PROVIDED DATA
* * * * *

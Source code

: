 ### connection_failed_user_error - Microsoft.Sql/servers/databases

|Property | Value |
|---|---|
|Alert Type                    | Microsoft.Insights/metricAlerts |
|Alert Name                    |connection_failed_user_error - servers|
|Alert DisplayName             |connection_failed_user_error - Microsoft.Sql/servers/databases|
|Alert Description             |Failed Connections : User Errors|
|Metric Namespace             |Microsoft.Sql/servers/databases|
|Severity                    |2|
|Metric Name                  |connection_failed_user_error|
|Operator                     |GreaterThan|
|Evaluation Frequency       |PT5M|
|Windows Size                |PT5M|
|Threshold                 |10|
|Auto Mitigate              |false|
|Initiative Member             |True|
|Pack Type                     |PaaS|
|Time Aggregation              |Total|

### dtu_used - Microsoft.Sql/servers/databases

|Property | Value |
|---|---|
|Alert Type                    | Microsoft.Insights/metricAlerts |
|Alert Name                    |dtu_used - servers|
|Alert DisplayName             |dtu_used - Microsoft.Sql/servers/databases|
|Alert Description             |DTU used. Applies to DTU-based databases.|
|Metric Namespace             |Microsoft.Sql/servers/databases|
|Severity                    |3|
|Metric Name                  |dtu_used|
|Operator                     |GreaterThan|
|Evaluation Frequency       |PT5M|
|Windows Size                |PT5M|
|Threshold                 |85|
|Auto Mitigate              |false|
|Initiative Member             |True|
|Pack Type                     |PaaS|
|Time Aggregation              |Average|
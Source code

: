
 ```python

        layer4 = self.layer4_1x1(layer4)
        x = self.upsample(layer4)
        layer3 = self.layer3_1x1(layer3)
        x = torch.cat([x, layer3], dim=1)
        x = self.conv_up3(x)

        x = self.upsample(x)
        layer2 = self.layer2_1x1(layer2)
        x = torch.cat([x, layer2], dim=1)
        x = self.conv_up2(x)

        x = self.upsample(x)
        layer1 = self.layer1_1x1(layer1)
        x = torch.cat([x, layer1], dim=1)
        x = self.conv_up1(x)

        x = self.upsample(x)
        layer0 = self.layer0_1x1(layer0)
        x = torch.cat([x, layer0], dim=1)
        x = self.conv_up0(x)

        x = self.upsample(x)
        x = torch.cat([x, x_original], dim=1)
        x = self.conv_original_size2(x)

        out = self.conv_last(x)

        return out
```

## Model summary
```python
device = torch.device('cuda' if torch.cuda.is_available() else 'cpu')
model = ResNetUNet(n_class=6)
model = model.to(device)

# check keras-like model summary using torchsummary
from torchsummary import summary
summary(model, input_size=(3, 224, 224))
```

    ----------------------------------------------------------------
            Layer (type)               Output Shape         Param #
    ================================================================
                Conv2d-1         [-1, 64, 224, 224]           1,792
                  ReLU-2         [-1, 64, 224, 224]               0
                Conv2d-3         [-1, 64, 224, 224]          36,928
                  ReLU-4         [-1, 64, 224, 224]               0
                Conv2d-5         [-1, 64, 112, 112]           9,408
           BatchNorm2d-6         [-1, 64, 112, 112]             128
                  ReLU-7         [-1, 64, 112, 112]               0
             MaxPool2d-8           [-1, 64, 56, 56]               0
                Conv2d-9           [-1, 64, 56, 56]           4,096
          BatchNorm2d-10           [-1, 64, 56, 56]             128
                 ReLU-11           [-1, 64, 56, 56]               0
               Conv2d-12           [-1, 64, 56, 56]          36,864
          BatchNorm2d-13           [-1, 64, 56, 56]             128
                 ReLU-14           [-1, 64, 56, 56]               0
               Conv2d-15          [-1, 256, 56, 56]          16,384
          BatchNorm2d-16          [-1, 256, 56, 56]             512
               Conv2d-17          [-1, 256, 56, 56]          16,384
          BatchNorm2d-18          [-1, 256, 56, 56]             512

* * * * *

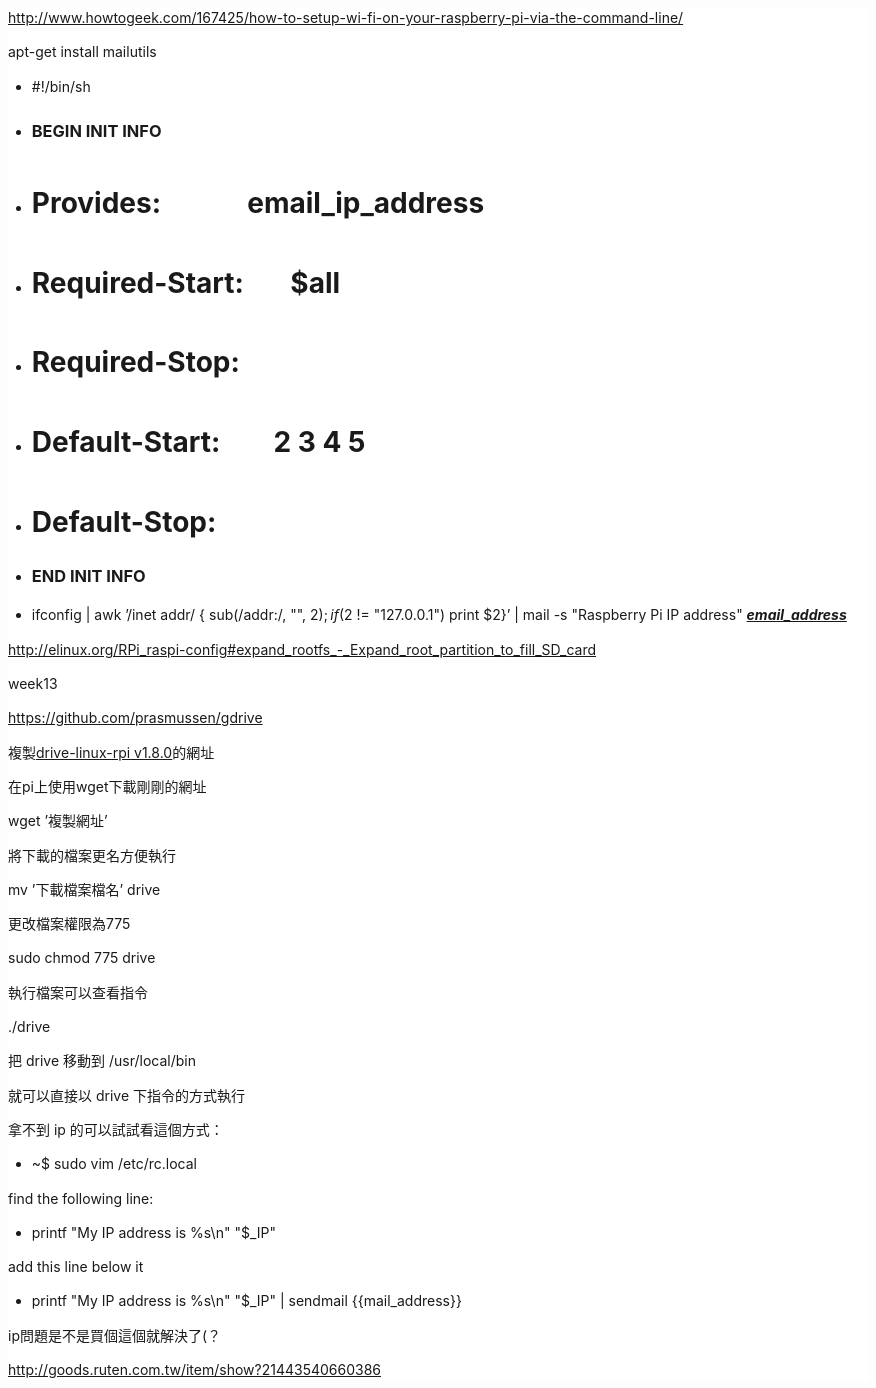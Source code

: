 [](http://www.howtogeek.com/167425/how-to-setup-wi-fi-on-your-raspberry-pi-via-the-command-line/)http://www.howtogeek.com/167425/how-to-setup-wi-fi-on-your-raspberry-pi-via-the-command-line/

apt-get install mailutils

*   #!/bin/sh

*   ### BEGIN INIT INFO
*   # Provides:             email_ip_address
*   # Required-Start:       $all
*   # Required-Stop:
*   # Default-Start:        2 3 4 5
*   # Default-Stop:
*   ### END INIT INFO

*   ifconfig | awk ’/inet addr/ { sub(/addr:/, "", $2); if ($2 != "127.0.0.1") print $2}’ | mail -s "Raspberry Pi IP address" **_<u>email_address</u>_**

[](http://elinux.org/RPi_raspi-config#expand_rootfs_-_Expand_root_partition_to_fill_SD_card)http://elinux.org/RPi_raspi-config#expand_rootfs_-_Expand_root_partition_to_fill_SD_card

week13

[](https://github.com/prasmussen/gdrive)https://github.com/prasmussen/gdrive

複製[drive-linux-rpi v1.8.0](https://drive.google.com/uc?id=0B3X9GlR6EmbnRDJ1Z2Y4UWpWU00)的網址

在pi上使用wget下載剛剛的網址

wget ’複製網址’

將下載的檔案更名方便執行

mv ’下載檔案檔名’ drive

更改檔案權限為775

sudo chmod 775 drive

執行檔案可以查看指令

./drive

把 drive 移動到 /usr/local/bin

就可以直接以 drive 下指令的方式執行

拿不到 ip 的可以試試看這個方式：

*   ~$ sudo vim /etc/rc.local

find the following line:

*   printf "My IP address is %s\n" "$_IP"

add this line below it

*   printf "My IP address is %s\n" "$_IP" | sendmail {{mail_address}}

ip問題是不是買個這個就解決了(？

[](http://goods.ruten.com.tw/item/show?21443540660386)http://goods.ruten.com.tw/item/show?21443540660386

* * * * *

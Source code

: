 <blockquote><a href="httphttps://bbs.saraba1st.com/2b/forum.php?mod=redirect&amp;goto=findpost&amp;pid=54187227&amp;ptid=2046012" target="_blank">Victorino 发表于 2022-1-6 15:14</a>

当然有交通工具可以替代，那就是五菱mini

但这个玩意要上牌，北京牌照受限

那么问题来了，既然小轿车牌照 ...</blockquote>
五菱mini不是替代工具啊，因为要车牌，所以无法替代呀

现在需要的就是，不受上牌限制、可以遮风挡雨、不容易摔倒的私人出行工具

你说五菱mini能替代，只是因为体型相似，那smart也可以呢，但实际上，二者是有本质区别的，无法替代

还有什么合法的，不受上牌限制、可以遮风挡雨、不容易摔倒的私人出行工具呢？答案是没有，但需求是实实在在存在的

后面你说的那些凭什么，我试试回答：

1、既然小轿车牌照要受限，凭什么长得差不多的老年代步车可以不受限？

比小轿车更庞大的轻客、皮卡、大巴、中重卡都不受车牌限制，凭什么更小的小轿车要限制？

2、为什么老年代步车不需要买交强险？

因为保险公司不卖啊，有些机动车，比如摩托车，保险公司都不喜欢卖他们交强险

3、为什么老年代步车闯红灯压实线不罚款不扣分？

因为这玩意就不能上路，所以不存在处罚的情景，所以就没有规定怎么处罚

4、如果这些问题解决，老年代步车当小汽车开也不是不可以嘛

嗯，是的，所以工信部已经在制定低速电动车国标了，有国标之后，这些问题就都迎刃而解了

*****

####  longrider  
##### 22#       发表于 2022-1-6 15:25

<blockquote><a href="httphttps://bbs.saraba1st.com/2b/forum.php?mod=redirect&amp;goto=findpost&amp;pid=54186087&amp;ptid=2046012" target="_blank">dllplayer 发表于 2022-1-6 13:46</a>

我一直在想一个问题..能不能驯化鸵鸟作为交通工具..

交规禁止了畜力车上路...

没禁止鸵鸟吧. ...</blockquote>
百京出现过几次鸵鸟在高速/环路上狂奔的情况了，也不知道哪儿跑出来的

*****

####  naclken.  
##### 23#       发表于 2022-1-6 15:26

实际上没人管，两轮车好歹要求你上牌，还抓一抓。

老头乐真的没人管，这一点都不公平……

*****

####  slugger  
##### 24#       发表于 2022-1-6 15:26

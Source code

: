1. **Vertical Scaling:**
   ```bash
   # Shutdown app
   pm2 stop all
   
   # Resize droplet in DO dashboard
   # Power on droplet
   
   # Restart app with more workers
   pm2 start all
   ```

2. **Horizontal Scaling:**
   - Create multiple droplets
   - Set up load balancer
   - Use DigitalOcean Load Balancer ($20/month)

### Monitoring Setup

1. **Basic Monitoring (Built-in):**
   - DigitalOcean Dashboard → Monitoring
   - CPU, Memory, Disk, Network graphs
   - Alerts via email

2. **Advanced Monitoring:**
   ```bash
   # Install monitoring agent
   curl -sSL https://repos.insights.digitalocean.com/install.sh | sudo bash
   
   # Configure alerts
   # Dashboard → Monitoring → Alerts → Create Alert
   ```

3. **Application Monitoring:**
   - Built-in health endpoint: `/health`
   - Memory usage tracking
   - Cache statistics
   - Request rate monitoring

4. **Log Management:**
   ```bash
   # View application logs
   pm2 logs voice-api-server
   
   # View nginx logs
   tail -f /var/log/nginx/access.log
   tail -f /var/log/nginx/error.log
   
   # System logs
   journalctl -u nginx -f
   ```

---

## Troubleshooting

* * * * *

ASSIGNED TASK
Filter the entries down to the lines with the word "sudo" in them.

FINISHED TASK
sudo chmod 775 drive
*   ~$ sudo vim /etc/rc.local
   curl -sSL https://repos.insights.digitalocean.com/install.sh | sudo bash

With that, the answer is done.